Horns honked supportively from passing cars while dozens of Martha’s Vineyard Regional High School (MVRHS) students gathered on the side of Edgartown–Vineyard Haven Road to honor the 21 victims of the Robb Elementary School shootings that occurred on Tuesday, May 24, in Uvalde, Texas. Students waved signs asking, “How many more?” and, “If not now, when?” Other signs demanded: “Keep our schools safe!”
The Uvalde school shootings were the deadliest attack in American history since the 2012 Sandy Hook Elementary School murders in Newtown, Conn. The Uvalde shootings also mark the 27th school shooting in 2022, according to CBS News.
According to an email sent out by Martha’s Vineyard Public Schools, the MVRHS walkout was part of a national walkout organized by the advocacy groups Everytown for Gun Safety and Students Demand Action. Martha’s Vineyard Superintendent Matt D’Andrea also sent a letter to parents about the safety measures the Island was taking for schools. The letter provided guidelines for parents on how to support children, and talk to them about tragic events like school shootings.

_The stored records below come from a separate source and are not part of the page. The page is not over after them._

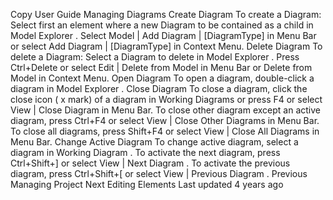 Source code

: Copy
User Guide
Managing Diagrams
Create Diagram
To create a Diagram:
Select first an element where a new Diagram to be contained as a child in 
Model Explorer
.
Select 
Model | Add Diagram | [DiagramType]
 in Menu Bar or select 
Add Diagram | [DiagramType]
 in Context Menu.
Delete Diagram
To delete a Diagram:
Select a Diagram to delete in 
Model Explorer
.
Press 
Ctrl+Delete
 or select 
Edit | Delete from Model
 in Menu Bar or 
Delete from Model
 in Context Menu.
Open Diagram
To open a diagram, double-click a diagram in 
Model Explorer
.
Close Diagram
To close a diagram, click the close icon (
x
 mark) of a diagram in 
Working Diagrams
 or press 
F4
 or select 
View | Close Diagram
 in Menu Bar.
To close other diagram except an active diagram, press 
Ctrl+F4
 or select 
View | Close Other Diagrams
 in Menu Bar.
To close all diagrams, press 
Shift+F4
 or select 
View | Close All Diagrams
 in Menu Bar.
Change Active Diagram
To change active diagram, select a diagram in 
Working Diagram
.
To activate the next diagram, press 
Ctrl+Shift+]
 or select 
View | Next Diagram
.
To activate the previous diagram, press 
Ctrl+Shift+[
 or select 
View | Previous Diagram
.
Previous
Managing Project
Next
Editing Elements
Last updated 
4 years ago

The Times talked to some of the MVRHS students who participated in the walkout. All of them shared the sentiment that “enough is enough.”

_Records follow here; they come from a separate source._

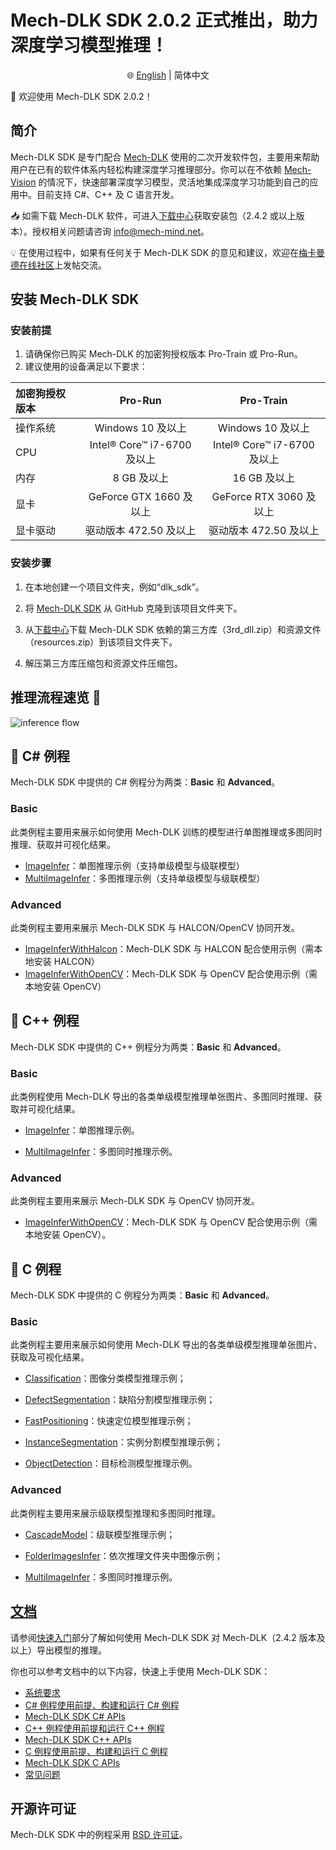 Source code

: #  Mech-DLK SDK 2.0.2 正式推出，助力深度学习模型推理！
<div align="center">

🌐 [English](README.md) | 简体中文

</div>

📢 欢迎使用 Mech-DLK SDK 2.0.2！

## 简介
Mech-DLK SDK 是专门配合 [Mech-DLK](https://www.mech-mind.com.cn/product/mech-dlk-offline-training-tools-for-deep-learning.html) 使用的二次开发软件包，主要用来帮助用户在已有的软件体系内轻松构建深度学习推理部分。你可以在不依赖 [Mech-Vision](https://www.mech-mind.com.cn/product/mech-vision-graphical-machine-vision-software.html) 的情况下，快速部署深度学习模型，灵活地集成深度学习功能到自己的应用中。目前支持 C#、C++ 及 C 语言开发。

📥 如需下载 Mech-DLK 软件，可进入[下载中心](https://downloads.mech-mind.com.cn/?tab=tab-dlk)获取安装包（2.4.2 或以上版本）。授权相关问题请咨询 info@mech-mind.net。

💡 在使用过程中，如果有任何关于 Mech-DLK SDK 的意见和建议，欢迎在[梅卡曼德在线社区](https://community.mech-mind.com.cn/)上发帖交流。

## 安装 Mech-DLK SDK

### 安装前提

1. 请确保你已购买 Mech-DLK 的加密狗授权版本 Pro-Train 或 Pro-Run。
2. 建议使用的设备满足以下要求：

|加密狗授权版本 | Pro-Run | Pro-Train
|  :----  | :----:  | :----:
|操作系统 |Windows 10 及以上 |Windows 10 及以上
|CPU |Intel® Core™ i7-6700 及以上 |Intel® Core™ i7-6700 及以上
|内存 |8 GB 及以上 |16 GB 及以上
|显卡 |GeForce GTX 1660 及以上 |GeForce RTX 3060 及以上
|显卡驱动 |驱动版本 472.50 及以上 |驱动版本 472.50 及以上

### 安装步骤

1. 在本地创建一个项目文件夹，例如“dlk_sdk”。

2. 将 [Mech-DLK SDK](https://github.com/MechMindRobotics/mechdlk_sdk/tree/v2.0.2) 从 GitHub 克隆到该项目文件夹下。

3. 从[下载中心](https://downloads.mech-mind.com.cn/?tab=tab-dlk-sdk)下载 Mech-DLK SDK 依赖的第三方库（3rd_dll.zip）和资源文件（resources.zip）到该项目文件夹下。

4. 解压第三方库压缩包和资源文件压缩包。

## 推理流程速览 👀 
![inference flow](https://docs.mech-mind.net/download/github/DLK/inference-flow-zh.png)

## 📌 C# 例程
Mech-DLK SDK 中提供的 C# 例程分为两类：**Basic** 和 **Advanced**。

### Basic 
此类例程主要用来展示如何使用 Mech-DLK 训练的模型进行单图推理或多图同时推理、获取并可视化结果。

- [ImageInfer](https://github.com/MechMindRobotics/mechdlk_sdk/blob/v2.0.2/samples/csharp/Basic/ImageInfer/ImageInfer.cs)：单图推理示例（支持单级模型与级联模型）
- [MultiImageInfer](https://github.com/MechMindRobotics/mechdlk_sdk/blob/v2.0.2/samples/csharp/Basic/MutiImageInfer/MutiImageInfer.cs)：多图推理示例（支持单级模型与级联模型）

### Advanced
此类例程主要用来展示 Mech-DLK SDK 与 HALCON/OpenCV 协同开发。

- [ImageInferWithHalcon](https://github.com/MechMindRobotics/mechdlk_sdk/blob/v2.0.2/samples/csharp/Advanced/ImageInferWithHalcon/ImageInferWithHalcon.cs)：Mech-DLK SDK 与 HALCON 配合使用示例（需本地安装 HALCON）
- [ImageInferWithOpenCV](https://github.com/MechMindRobotics/mechdlk_sdk/blob/v2.0.2/samples/csharp/Advanced/ImageInferWithOpenCV/ImageInferWithOpenCV.cs)：Mech-DLK SDK 与 OpenCV 配合使用示例（需本地安装 OpenCV）

## 📌 C++ 例程
Mech-DLK SDK 中提供的 C++ 例程分为两类：**Basic** 和 **Advanced**。

### Basic
此类例程使用 Mech-DLK 导出的各类单级模型推理单张图片、多图同时推理、获取并可视化结果。

- [ImageInfer](https://github.com/MechMindRobotics/mechdlk_sdk/blob/v2.0.2/samples/cpp/Basic/ImageInfer/ImageInfer.cpp)：单图推理示例。

- [MultiImageInfer](https://github.com/MechMindRobotics/mechdlk_sdk/blob/v2.0.2/samples/cpp/Basic/ImageInfer/MultiImageInfer.cpp)：多图同时推理示例。

### Advanced
此类例程主要用来展示 Mech-DLK SDK 与 OpenCV 协同开发。

- [ImageInferWithOpenCV](https://github.com/MechMindRobotics/mechdlk_sdk/blob/v2.0.2/samples/cpp/Basic/ImageInfer/ImageInferWithOpenCV.cpp)：Mech-DLK SDK 与 OpenCV 配合使用示例（需本地安装 OpenCV）。

## 📌 C 例程
Mech-DLK SDK 中提供的 C 例程分为两类：**Basic** 和 **Advanced**。

### Basic
此类例程主要用来展示如何使用 Mech-DLK 导出的各类单级模型推理单张图片、获取及可视化结果。

- [Classification](https://github.com/MechMindRobotics/mechdlk_sdk/blob/v2.0.2/samples/c/Basic/Classification.c)：图像分类模型推理示例；

- [DefectSegmentation](https://github.com/MechMindRobotics/mechdlk_sdk/blob/v2.0.2/samples/c/Basic/DefectSegmentation.c)：缺陷分割模型推理示例；

- [FastPositioning](https://github.com/MechMindRobotics/mechdlk_sdk/blob/v2.0.2/samples/c/Basic/FastPositioning.c)：快速定位模型推理示例；

- [InstanceSegmentation](https://github.com/MechMindRobotics/mechdlk_sdk/blob/v2.0.2/samples/c/Basic/InstanceSegmentation.c)：实例分割模型推理示例；

- [ObjectDetection](https://github.com/MechMindRobotics/mechdlk_sdk/blob/v2.0.2/samples/c/Basic/ObjectDetection.c)：目标检测模型推理示例。

### Advanced
此类例程主要用来展示级联模型推理和多图同时推理。

- [CascadeModel](https://github.com/MechMindRobotics/mechdlk_sdk/blob/v2.0.2/samples/c/Advanced/CascadeModel.c)：级联模型推理示例；

- [FolderImagesInfer](https://github.com/MechMindRobotics/mechdlk_sdk/blob/v2.0.2/samples/c/Advanced/FolderImagesInfer.c)：依次推理文件夹中图像示例；

- [MultiImageInfer](https://github.com/MechMindRobotics/mechdlk_sdk/blob/v2.0.2/samples/c/Advanced/MultiImageInfer.c)：多图同时推理示例。

## [文档](https://docs.mech-mind.net/zh/dlk-sdk-manual/2.0.2/dlk-sdk.html)
请参阅[快速入门](https://docs.mech-mind.net/zh/dlk-sdk-manual/2.0.2/infer-tutorial.html)部分了解如何使用 Mech-DLK SDK 对 Mech-DLK（2.4.2 版本及以上）导出模型的推理。

你也可以参考文档中的以下内容，快速上手使用 Mech-DLK SDK：
- [系统要求](https://docs.mech-mind.net/zh/dlk-sdk-manual/2.0.2/software-installation.html)
- [C# 例程使用前提、构建和运行 C# 例程](https://docs.mech-mind.net/zh/dlk-sdk-manual/2.0.2/samples/csharp-windows.html)
- [Mech-DLK SDK C# APIs](https://docs.mech-mind.net/api-reference/dlk-sdk-csharp-api/2.0.2/index.html)
- [C++ 例程使用前提和运行 C++ 例程](https://docs.mech-mind.net/zh/dlk-sdk-manual/2.0.2/samples/cpp-windows.html)
- [Mech-DLK SDK C++ APIs](https://docs.mech-mind.net/api-reference/dlk-sdk-cpp-api/2.0.2/index.html)
- [C 例程使用前提、构建和运行 C 例程](https://docs.mech-mind.net/en/dlk-sdk-manual/2.0.2/samples/c-windows.html)
- [Mech-DLK SDK C APIs](https://docs.mech-mind.net/api-reference/dlk-sdk-c-api/2.0.2/index.html)
- [常见问题](https://docs.mech-mind.net/zh/dlk-sdk-manual/2.0.2/faq/faq.html)

## 开源许可证
Mech-DLK SDK 中的例程采用 [BSD 许可证](https://github.com/MechMindRobotics/mechdlk_sdk/blob/main/LICENSE)。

“I just think that it’s time people in our community and our country recognize it’s an issue anyone can face. Just because it didn’t happen here doesn’t mean it can’t happen here,” senior Lila Mikos said. She added that a school is a place for students not only to study but develop as people: “As students, we just want to feel safe.”
“I think this is enough. I have a brother in third grade, and hearing about all of this stuff, I’m like, ‘What happens if it was my brothers? What happens if it was my school?’ This needs to stop. All of this hate and racism, we’ve been trying to get rid of this. It’s been ongoing for so long, it needs to end. This needs to end,” sophomore Bryonie Brown told the Times.
The Uvalde school shooting comes 10 days after the racially motivated mass shooting in Buffalo, N.Y., that targeted a Black community. During the same month, NBC News reported an anti-Asian shooting in Dallas, Texas, and ABC7 Los Angeles reported a “politically motivated” shooting at a Taiwanese church in California.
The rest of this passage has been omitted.